Saturday, October 25, 2014

The Way.


Something has been bothering me.  Weighing heavy on my heart.  It has to do with what Jesus says about Himself in John 14:6.

Here Jesus says, "I am the way, and the truth, and the life. No one comes to the Father except through me."

There are those I know, Christ followers, who do not really believe this.  They believe that Jesus is the only way for them, but not for everyone.  This makes me very sad.

Here is my thinking.

If there is any other way to God, any way other than Jesus, then we don't need Jesus. We don't need what Jesus did for us on the cross.  His shed blood was unnecessary. His suffering was needless. If there is any other way to God.

If there are other ways to God then we can pick and choose as we like, and live according to our own desires and wisdom.

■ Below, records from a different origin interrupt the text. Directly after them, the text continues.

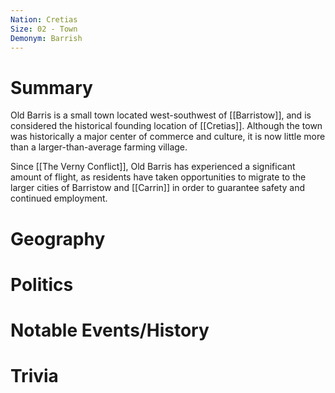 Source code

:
 ```yaml
---
Nation: Cretias
Size: 02 - Town
Demonym: Barrish
---
```


# Summary
Old Barris is a small town located west-southwest of [[Barristow]], and is considered the historical founding location of [[Cretias]]. Although the town was historically a major center of commerce and culture, it is now little more than a larger-than-average farming village.

Since [[The Verny Conflict]], Old Barris has experienced a significant amount of flight, as residents have taken opportunities to migrate to the larger cities of Barristow and [[Carrin]] in order to guarantee safety and continued employment. 

# Geography

# Politics

# Notable Events/History

# Trivia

If there are other ways to God then what did Jesus go to the cross for? Why do it if there are other options for us?

I don't believe there are other ways.  I believe the fact that Jesus did go to the cross is proof that there is no other way. No other atonement for sin. No other doorway through which we can walk to have intimacy with God.

I believe that Jesus is very necessary. Absolutely, utterly, completely, irrevocably necessary.

I believe Jesus when He says that He is the way, and the truth, and the life. I believe Jesus when He says that no one comes to the Father except through Him.

I have staked my life, and everything I hold dear and true, on this belief.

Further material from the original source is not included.